-- REQUIRED ACTION --
Every line containing the string "assets" should be returned from the records.
(Beginning of PROVIDED DATA)
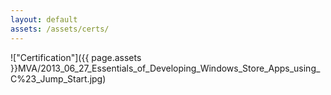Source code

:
 ```yaml
---
layout: default
assets: /assets/certs/
---
```

!["Certification"]({{ page.assets }}MVA/2013_06_27_Essentials_of_Developing_Windows_Store_Apps_using_C%23_Jump_Start.jpg)
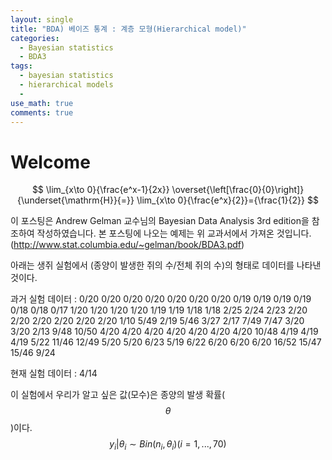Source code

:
 ```yaml
---
layout: single
title: "BDA) 베이즈 통계 : 계층 모형(Hierarchical model)"
categories:
  - Bayesian statistics
  - BDA3
tags:
  - bayesian statistics
  - hierarchical models
  - 
use_math: true
comments: true
---
```


# Welcome

$$
\lim_{x\to 0}{\frac{e^x-1}{2x}}
\overset{\left[\frac{0}{0}\right]}{\underset{\mathrm{H}}{=}}
\lim_{x\to 0}{\frac{e^x}{2}}={\frac{1}{2}}
$$


이 포스팅은 Andrew Gelman 교수님의 Bayesian Data Analysis 3rd edition을 참조하여 작성하였습니다.
본 포스팅에 나오는 예제는 위 교과서에서 가져온 것입니다.
(http://www.stat.columbia.edu/~gelman/book/BDA3.pdf)

아래는 생쥐 실험에서 (종양이 발생한 쥐의 수/전체 쥐의 수)의 형태로 데이터를 나타낸 것이다. 

과거 실험 데이터 :
0/20 0/20 0/20 0/20 0/20 0/20 0/20 0/19 0/19 0/19
0/19 0/18 0/18 0/17 1/20 1/20 1/20 1/20 1/19 1/19
1/18 1/18 2/25 2/24 2/23 2/20 2/20 2/20 2/20 2/20
2/20 1/10 5/49 2/19 5/46 3/27 2/17 7/49 7/47 3/20
3/20 2/13 9/48 10/50 4/20 4/20 4/20 4/20 4/20 4/20
4/20 10/48 4/19 4/19 4/19 5/22 11/46 12/49 5/20 5/20
6/23 5/19 6/22 6/20 6/20 6/20 16/52 15/47 15/46 9/24

현재 실험 데이터 :
4/14

이 실험에서 우리가 알고 싶은 값(모수)은 종양의 발생 확률($$\theta$$)이다.
$$y_{i}|\theta_{i}\sim Bin(n_{i}, \theta_{i}) (i=1,...,70)$$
(End of PROVIDED DATA)
-- SOLUTION TO THIS PROBLEM --
assets: /assets/certs/
!["Certification"]({{ page.assets }}MVA/2013_06_27_Essentials_of_Developing_Windows_Store_Apps_using_C%23_Jump_Start.jpg)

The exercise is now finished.